# PA3 CNN for Semantic Segmentation

Deliverables:
- Avg pixel accuracy. (Boundary is exclusive)
- Avg IoU. (Boundary is exclusive)

## 1 Get and Inspect Data

In [None]:
!python download.py

In [None]:
import torch
from util import *
from voc import *
from torch.utils.data import DataLoader
from torchvision.transforms import *

'''
Image shape : (224, 224, 3)
Num samples : train 209, val 213, test 210
Num classes : 21
Images are in range (0,1)
Masks have values {0,1}
'''
loader = DataLoader(VOC('train') , batch_size=5, shuffle=False)
images, masks = next(iter(loader)) # (B, 3, H, W), (B, H, W)
images = images.detach().numpy()
masks = masks.detach().numpy()

anns = []
for mask in masks:
    classes = []
    for label in np.unique(mask):
        classes.append(f'{label}: ' + class_dict()[label]) 
    anns.append("\n".join(classes))
plot_images(images)
plot_images(masks, pallet=voc_pallet(), annotations=anns)

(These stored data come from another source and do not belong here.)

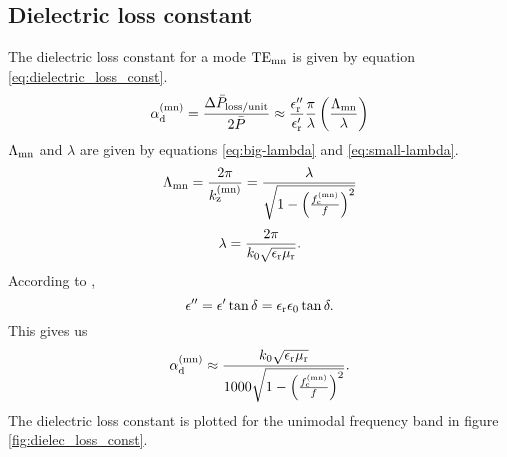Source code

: \subsection{Dielectric loss constant}
The dielectric loss constant for a mode ${\rm TE}_{\rm mn}$ is given by equation \ref{eq:dielectric_loss_const}.
\begin{equation}
\alpha _{\rm d}^{\rm (mn)} = \frac{\Delta \bar P _{\rm loss/unit}}{2 \bar P} \approx \frac{\epsilon _{\rm r}''}{\epsilon _{\rm r}'} \frac{\pi}{\lambda} \left(\frac{\Lambda _{\rm mn}}{\lambda}\right)
\label{eq:dielectric_loss_const}
\end{equation}
$\Lambda _{\rm mn}$ and $\lambda$ are given by equations \ref{eq:big-lambda} and \ref{eq:small-lambda}.
\begin{equation}
\Lambda _{\rm mn} = \frac{2 \pi}{k_{\rm z}^{\rm (mn)}} = \frac{\lambda}{\sqrt{1 - \left(\frac{f_{\rm c}^{\rm (mn)}}{f}\right)^2}}
\label{eq:big-lambda}
\end{equation}
\begin{equation}
\lambda = \frac{2 \pi}{k_{\rm 0} \sqrt{\epsilon_{\rm r} \mu_{\rm r}}}.
\label{eq:small-lambda}
\end{equation}
According to \citep{pozar},
\begin{equation}
\epsilon'' = \epsilon' \tan \delta = \epsilon _{\rm r} \epsilon _{\rm 0} \tan \delta.
\end{equation}
This gives us 
\begin{equation}
\alpha _{\rm d}^{\rm (mn)} \approx \frac{k_{\rm 0} \sqrt{\epsilon_{\rm r} \mu_{\rm r}}}{1000 \sqrt{1 - \left(\frac{f_{\rm c}^{\rm (mn)}}{f}\right)^2}}.
\end{equation}
The dielectric loss constant is plotted for the unimodal frequency band in figure \ref{fig:dielec_loss_const}.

## 2 Implement Evaluation Metric: IoU and Pixel acc.

In [None]:
from util import *
from voc import *
from torch.utils.data import DataLoader
from torchvision.transforms import *

dataset = VOC('train')
img, mask = dataset.__getitem__(0)

iou = compute_iou(np.zeros((224,224)), mask)
acc = compute_pixel_acc(np.zeros((224,224)), mask)
print(f'IoU: {iou}, Acc: {acc}')

## 3 Baseline Model
- Optim: Adam / Adamw
- Use early stoppling
- Desired result: 0.65 acc, 0.005 IoU

In [None]:
from util import *
from voc import *
from model import *
from train import *

import torchvision.transforms

device =  torch.device('cuda' if torch.cuda.is_available() else 'cpu')
config = {
    'epochs'    : 20,
    'bz'        : 16,
    'lr'        : 5e-4,
    'device'    : device,
    'early_stop': 5,
    'remark'    : 'baseFCN'
}

# Transformations
mean_std = ([0.485, 0.456, 0.406], [0.229, 0.224, 0.225])
input_transform = torchvision.transforms.Compose([
        torchvision.transforms.ToTensor(),
        torchvision.transforms.Normalize(*mean_std)
    ])
target_transform = MaskToTensor()
TF_transform = None

# Dataset and Dataloader initialization
train_loader, val_loader, test_loader = get_train_val_test_loader(
    input_transform, target_transform, TF_transform, config['device'], config['bz'])

''' Prepare model '''
fcn_model = FCN_baseline(n_class=21)
fcn_model.apply(init_weights)
fcn_model = fcn_model.to(config['device'])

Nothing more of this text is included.